1. Hippopotamomus: The album drifts in with an odd juxtaposition: an acid arpeggio figure and the ghostly sound of Flanders and Swann's Hippopotamus Song. The vocal is a comic poem delivered in a sexy, gruff voice (I arranged phlegm in my throat to get the sound of one million Gitanes, then whacked a ton of compression on). The hippo narrator has been caught in volcanic ash in the act of fucking his mate, and put on show at the Museum of Natural History in South Kensington. The track builds rather well, punctuated by the backing vocals of comic singer Preacher Harry Powell, and ends with Flanders and Swann again.

How I rate this now: It's not so much a song, per se, as a scene-setter -- an impishly perverse, childish tale you might tell your lover to amuse her in between bouts of lovemaking. What's rather nice here, I think, is that the world-weariness of Trust Me, I'm A Doctor or the bitterness of Lifestyles of the Rich and Famous has gone, replaced by the sound of someone who's found some kind of contentment.

2. I Ate A Girl Right Up: The trivial, childish tone continues with this song, which bounces along on fun, bubbly drum and bass programming I'd made with my new Atari and Akai (the bass is a Gameboy sample). A warm, lively reggae feel (punctuated by dirty trombone parps) develops as the cannibal details his human meal. There's some intellectual subversion here, too, though: "I crossed the line dividing clean from dirty" refers to a little book I'd read by Christian Enzensberger, Smut: An Anatomy of Dirt (1972), which linked authoritarianism with obsessive cleanliness and proposed experimental incursions into dirt as a kind of cure for fascism. (The critics, not having read this book, naturally thought it was about Hannibal Lecter in Silence of the Lambs.)

How I rate this now: I think it's got a very interesting sound -- the fruit of much experimentation with sampling and sequencing -- and it shows me embracing the technology of the new decade with some enthusiasm, as well as achieving a rather pleasant warmth and intimacy. It's not going to win any Ivor Novello awards for songwriting, though.

3. Made of Rubber: This may surprise some, but Little Richard is a big influence on this album.
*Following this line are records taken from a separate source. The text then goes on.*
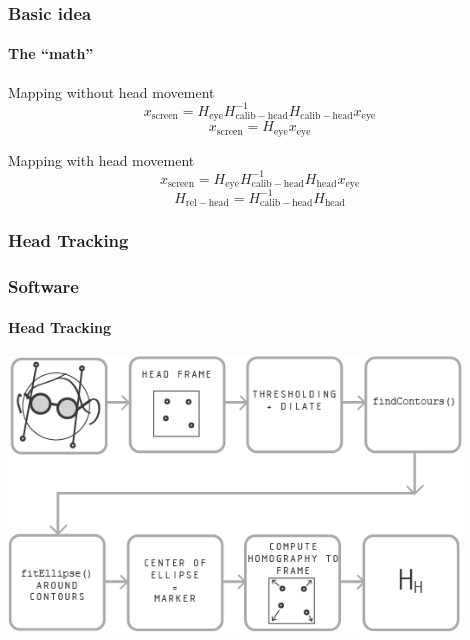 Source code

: \documentclass[%
14pt
]{beamer}
\begin{document}
\begin{frame}
	\frametitle{Basic idea}
  \framesubtitle{The ``math''}
  \begin{block}{Mapping without head movement}
    \begin{equation*}
      x_\mathrm{screen} = H_\mathrm{eye} H_\mathrm{calib-head} ^{-1} H_\mathrm{calib-head} x_\mathrm{eye}
    \end{equation*}
    \begin{equation*}
      x_\mathrm{screen} = H_\mathrm{eye}  x_\mathrm{eye}
    \end{equation*}
  \end{block}\pause
  \begin{block}{Mapping with head movement}
    \begin{equation*}
      x_\mathrm{screen} = H_\mathrm{eye} H_\mathrm{calib-head} ^{-1} H_\mathrm{head} x_\mathrm{eye}
    \end{equation*}
    \begin{equation*}
      H_\mathrm{rel-head} = H_\mathrm{calib-head}^{-1} H_\mathrm{head}
    \end{equation*}
  \end{block}
\end{frame}

\subsubsection{Head Tracking}
\begin{frame}
	\frametitle{Software}
  \framesubtitle{Head Tracking}
  \vspace*{-0.5cm}
  \begin{center}
    \includegraphics[width=0.9\textwidth]{03.png}
  \end{center}
\end{frame}
\end{document}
I'd just read his biography, and totally admired the raw sexuality of his 1950s work -- the short, punchy songs with their erotic themes, the inventive nursery talk of "wop bop a loo bop a lop bam boom". This song imagines a sexual tryst between the Michelin Man (an advertising icon representing rubber tyres, but also gourmet cuisine, thanks to Terence Conran) and Josephine Baker; he's going to "bump her till her bed's just junk", apparently. If she pumps him up, anyway. I also remember that the lyrics to these songs were scribbled in a Futurist Diary, which might explain the 1920s feel -- that combination of technological novelty and social depravity (the "pneumatic" babes of Ford's Brave New World).

How I rate this now: The stadium reverb is a bit too much, and the song isn't as satisfying, sonically, as I Ate A GIrl Right Up. When Michelin threatened to sue (they apparently read the lyric out at a board meeting -- oh to have been there!) we dropped the song (and the original sleeve) without much of a fight.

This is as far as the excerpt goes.